(Dataset items)
^^^^

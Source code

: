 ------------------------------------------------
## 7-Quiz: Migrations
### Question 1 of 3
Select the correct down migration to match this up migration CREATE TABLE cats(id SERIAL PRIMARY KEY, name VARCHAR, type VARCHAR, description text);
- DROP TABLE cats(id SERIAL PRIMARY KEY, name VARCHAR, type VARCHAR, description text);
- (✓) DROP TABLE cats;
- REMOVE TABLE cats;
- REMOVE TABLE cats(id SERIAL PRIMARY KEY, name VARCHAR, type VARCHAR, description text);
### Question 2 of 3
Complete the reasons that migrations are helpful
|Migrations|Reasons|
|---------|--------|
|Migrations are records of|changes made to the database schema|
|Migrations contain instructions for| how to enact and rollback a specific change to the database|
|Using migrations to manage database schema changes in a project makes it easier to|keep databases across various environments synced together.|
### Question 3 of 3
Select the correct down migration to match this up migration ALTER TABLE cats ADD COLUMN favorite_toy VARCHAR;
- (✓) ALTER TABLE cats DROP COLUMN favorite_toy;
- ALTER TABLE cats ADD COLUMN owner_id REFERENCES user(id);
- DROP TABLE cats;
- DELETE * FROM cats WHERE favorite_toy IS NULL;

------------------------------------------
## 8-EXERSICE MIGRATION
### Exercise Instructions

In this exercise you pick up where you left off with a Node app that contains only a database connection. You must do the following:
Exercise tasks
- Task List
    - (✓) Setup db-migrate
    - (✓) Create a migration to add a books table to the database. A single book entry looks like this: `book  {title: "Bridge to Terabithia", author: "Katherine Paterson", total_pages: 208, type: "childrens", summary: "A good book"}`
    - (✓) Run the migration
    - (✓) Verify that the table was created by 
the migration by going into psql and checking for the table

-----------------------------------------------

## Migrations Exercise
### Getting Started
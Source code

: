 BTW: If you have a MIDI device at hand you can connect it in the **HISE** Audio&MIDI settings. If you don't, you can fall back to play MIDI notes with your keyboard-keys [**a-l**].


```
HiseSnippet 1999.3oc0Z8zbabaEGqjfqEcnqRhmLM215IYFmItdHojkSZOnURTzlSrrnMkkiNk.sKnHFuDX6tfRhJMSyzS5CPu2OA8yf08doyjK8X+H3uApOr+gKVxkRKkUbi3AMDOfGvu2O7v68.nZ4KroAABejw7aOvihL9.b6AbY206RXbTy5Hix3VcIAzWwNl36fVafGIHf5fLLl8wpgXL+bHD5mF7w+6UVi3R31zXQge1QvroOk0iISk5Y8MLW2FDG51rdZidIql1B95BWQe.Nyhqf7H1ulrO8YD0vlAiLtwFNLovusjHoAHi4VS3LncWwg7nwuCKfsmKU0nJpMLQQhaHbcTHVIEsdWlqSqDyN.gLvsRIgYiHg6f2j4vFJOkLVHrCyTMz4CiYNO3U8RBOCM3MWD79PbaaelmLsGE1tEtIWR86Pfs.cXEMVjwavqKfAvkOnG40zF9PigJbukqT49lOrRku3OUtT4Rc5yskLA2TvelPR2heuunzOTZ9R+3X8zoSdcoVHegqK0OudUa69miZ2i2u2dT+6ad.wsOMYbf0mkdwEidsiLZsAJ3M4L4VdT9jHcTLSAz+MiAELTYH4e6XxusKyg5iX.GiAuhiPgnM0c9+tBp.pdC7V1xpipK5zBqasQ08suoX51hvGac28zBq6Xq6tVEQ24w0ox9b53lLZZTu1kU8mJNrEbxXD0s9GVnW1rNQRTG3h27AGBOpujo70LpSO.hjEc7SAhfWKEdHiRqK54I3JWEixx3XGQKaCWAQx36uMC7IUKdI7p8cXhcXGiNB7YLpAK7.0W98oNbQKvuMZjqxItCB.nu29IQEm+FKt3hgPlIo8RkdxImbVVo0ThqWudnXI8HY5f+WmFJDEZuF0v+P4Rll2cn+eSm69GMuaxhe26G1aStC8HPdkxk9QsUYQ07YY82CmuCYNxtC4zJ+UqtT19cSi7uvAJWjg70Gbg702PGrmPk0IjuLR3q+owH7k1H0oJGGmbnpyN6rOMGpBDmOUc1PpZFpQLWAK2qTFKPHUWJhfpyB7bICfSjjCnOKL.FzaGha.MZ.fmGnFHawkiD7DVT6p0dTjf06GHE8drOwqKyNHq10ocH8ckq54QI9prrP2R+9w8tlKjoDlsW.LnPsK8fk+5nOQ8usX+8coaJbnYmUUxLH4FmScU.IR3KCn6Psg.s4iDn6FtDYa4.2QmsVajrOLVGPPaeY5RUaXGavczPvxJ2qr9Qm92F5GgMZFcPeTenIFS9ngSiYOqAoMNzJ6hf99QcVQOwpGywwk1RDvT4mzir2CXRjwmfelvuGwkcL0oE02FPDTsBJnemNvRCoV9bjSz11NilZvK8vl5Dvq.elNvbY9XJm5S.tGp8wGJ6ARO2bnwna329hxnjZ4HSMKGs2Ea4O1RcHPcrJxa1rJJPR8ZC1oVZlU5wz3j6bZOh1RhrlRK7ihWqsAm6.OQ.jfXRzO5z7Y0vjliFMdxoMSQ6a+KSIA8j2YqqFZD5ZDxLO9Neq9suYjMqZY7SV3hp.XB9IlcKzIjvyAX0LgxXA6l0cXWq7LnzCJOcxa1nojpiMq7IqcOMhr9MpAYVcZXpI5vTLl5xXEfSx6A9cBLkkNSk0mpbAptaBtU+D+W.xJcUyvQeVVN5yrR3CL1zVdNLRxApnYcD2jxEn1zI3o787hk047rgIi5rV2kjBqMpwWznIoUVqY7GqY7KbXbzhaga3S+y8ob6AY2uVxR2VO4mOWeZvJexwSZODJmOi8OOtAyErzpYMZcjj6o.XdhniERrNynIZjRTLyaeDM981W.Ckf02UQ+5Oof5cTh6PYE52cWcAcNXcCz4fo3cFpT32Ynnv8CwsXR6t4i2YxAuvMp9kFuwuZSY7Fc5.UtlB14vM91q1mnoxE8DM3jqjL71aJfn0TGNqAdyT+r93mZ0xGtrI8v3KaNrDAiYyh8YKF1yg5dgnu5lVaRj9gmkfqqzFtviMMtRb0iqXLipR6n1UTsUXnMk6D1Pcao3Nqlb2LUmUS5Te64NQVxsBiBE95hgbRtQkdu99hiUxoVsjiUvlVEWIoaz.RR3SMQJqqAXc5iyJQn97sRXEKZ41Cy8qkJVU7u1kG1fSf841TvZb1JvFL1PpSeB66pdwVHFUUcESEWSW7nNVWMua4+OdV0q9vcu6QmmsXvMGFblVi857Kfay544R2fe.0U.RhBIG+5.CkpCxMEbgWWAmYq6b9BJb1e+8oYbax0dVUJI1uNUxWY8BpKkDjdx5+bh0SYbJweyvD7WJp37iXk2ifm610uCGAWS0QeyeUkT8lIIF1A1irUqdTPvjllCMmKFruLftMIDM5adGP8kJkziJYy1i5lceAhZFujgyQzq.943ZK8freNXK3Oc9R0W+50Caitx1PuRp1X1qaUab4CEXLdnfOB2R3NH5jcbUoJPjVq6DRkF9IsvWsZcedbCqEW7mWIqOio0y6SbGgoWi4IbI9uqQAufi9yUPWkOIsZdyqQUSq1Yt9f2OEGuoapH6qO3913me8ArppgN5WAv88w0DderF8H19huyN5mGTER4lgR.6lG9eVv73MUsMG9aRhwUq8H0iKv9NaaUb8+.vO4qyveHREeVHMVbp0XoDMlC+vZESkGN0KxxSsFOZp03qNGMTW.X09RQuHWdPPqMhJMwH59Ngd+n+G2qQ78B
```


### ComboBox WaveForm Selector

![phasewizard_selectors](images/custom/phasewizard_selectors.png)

^^^^

Description of the task: Show all lines above holding the word "with".

Output below:
In this exercise you pick up where you left off with a Node app that contains only a database connection. You must do the following:
: BTW: If you have a MIDI device at hand you can connect it in the **HISE** Audio&MIDI settings. If you don't, you can fall back to play MIDI notes with your keyboard-keys [**a-l**].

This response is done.